Get started now. Begin with baby steps. Measure and tweak as you go along but decide firstly what it is that you want from this initiative.
This message was loud and clear at the recent Mercer Marsh Employee Health and Benefits Series event1. Big data is here to stay, and will only get bigger. It’s been a buzzword for some time but don’t let trendy terminology fool you.
There is a price to be paid if you simply sit and watch, undecided about whether you will do anything about big data.
What is big data?
But first, what exactly is big data? Industry analyst Doug Laney articulated the now mainstream definition of big data as the three V’s: volume, velocity and variety.2
- We’re talking about terabytes3 and petabytes of data now.
- This is not just about speed, rather it is about speed in the direction desired. With data streaming in at an unprecedented rate, being able to collate the right data and draw insight that enables you to react quickly is a challenge for many organisations.
- Data comes in different formats, both structured and unstructured. The sources are varied ranging from enterprise data, VOIP, social media interactions as well as data from sensors and devices. Add to this email, video or images, financial transactions and you have the unenviable position of having to collect, manage, merge and then draw conclusions from these various data sets.

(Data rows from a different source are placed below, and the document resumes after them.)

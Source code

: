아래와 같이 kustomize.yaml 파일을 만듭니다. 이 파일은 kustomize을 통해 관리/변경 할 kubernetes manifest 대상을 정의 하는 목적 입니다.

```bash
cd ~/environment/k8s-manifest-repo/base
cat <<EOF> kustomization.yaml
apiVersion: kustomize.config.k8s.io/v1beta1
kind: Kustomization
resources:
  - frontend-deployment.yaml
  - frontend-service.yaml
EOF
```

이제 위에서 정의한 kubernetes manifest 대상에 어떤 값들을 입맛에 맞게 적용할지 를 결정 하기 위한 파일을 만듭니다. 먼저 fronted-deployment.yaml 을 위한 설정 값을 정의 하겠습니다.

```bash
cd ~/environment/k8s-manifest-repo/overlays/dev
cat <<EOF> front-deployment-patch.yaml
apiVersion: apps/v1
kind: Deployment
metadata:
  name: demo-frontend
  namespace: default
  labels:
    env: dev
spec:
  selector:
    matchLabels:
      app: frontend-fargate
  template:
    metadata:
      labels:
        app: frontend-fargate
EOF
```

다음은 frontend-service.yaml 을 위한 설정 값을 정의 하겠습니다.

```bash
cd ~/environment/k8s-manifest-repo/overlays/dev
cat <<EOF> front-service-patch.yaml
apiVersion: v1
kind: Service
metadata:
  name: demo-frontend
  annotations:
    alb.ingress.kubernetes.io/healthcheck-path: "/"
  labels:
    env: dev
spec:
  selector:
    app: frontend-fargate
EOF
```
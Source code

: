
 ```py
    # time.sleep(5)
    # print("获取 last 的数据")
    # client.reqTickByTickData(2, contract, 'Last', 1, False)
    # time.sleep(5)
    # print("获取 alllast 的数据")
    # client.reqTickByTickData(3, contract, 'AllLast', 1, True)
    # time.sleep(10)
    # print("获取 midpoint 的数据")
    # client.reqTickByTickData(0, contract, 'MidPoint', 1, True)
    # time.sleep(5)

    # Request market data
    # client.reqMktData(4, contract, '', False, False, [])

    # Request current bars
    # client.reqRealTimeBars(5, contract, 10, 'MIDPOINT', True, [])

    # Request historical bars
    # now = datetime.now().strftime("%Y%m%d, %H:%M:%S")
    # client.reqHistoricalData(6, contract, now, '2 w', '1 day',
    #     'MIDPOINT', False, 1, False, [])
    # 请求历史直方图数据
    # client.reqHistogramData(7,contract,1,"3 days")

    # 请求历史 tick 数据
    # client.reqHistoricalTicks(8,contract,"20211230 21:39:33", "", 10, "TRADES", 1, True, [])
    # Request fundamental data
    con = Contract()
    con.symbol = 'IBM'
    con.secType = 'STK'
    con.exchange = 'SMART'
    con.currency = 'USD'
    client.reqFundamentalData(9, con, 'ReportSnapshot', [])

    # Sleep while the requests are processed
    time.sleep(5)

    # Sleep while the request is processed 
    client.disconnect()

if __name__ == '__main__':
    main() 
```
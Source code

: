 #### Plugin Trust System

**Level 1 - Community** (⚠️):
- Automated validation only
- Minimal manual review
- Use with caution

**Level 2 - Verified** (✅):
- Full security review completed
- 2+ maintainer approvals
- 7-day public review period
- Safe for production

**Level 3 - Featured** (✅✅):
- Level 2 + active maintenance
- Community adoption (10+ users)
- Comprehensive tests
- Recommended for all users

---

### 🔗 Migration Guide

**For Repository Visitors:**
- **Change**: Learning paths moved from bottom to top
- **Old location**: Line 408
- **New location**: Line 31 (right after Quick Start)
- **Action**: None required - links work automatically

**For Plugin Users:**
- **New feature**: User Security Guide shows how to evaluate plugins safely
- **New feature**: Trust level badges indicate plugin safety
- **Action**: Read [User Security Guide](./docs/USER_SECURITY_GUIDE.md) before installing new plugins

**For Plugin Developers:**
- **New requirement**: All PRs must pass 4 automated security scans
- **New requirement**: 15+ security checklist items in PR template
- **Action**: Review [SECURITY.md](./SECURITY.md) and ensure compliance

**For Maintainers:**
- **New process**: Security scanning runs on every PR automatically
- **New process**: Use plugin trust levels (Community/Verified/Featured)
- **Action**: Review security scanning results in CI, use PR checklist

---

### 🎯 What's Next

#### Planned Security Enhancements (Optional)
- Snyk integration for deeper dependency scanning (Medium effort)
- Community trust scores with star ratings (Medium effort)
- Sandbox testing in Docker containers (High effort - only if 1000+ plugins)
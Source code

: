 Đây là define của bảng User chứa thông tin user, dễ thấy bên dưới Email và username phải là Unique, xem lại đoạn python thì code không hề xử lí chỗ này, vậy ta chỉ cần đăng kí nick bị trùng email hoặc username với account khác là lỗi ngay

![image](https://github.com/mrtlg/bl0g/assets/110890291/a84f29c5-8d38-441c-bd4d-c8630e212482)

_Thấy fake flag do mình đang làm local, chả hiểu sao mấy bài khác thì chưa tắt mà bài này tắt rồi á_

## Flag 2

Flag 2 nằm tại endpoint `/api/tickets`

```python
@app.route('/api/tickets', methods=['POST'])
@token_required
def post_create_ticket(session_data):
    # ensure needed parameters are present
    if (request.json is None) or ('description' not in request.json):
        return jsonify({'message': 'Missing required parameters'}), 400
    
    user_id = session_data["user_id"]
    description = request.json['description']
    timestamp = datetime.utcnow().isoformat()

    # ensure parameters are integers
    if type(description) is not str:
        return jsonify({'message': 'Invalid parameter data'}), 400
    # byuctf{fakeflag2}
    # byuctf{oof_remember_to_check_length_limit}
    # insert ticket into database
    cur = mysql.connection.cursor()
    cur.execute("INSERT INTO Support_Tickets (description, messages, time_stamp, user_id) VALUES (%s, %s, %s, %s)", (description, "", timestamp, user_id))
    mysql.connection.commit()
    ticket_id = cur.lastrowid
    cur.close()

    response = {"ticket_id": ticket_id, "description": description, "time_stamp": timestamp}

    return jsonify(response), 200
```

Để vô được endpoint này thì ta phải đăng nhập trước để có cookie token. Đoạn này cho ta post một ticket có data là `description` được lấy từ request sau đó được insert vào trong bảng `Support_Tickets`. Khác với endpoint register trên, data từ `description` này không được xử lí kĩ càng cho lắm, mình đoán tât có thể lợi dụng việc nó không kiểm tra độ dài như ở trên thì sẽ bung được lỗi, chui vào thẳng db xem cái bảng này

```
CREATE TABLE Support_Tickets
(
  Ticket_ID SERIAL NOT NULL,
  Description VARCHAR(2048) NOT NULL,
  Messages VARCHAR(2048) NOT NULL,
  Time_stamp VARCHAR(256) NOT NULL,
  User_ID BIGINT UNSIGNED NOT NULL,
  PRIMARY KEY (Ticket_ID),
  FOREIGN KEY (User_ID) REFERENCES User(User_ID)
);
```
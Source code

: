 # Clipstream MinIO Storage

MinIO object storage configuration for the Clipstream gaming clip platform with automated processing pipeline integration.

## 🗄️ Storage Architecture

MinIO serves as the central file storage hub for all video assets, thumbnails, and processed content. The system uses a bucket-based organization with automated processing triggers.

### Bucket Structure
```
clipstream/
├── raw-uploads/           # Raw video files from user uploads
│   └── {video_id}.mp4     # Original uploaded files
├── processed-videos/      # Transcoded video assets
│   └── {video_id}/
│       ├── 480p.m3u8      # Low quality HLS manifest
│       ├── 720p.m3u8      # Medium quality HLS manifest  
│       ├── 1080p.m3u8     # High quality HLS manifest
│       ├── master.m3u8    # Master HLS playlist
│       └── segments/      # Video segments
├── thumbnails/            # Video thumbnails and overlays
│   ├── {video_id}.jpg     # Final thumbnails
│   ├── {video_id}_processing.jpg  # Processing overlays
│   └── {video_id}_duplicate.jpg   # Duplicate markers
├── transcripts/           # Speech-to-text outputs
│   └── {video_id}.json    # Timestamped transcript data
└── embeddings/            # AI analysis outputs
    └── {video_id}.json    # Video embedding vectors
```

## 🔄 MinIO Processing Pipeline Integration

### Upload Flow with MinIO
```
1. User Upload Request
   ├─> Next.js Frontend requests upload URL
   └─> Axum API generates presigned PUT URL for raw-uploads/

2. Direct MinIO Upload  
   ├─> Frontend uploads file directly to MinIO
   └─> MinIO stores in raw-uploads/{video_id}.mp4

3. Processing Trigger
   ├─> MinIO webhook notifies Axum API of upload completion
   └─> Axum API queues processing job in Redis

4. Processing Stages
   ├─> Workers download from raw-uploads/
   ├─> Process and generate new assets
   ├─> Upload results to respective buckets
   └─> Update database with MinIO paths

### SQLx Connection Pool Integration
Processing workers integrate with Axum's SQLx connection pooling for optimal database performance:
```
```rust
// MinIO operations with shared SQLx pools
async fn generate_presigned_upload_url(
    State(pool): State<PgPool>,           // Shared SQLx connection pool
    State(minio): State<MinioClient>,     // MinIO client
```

Yes, big data is growing fast. But big data is just that – data and lots of it – and this volume is set to grow.
Data has to be presented in such a way that it tells a story. It needs to link different ideas together and the impact of visual representation of such data cannot be underestimated.
Yet, there is one more V we need to add to the mix, which is Veracity. As can be expected, there are varying levels of uncertainty pertaining to various data sets which present quite a task in terms of managing both the reliability and predictability of inherently imprecise data types.
What does this mean for HR?
The explosion of Talent Data
Tthe most common measures we take into account typically include turnover, appraisal, employee productivity, workforce profiling, attitude or engagement.
However, HR is grappling with so many data sets. There is an explosion, if you will, of talent data out there.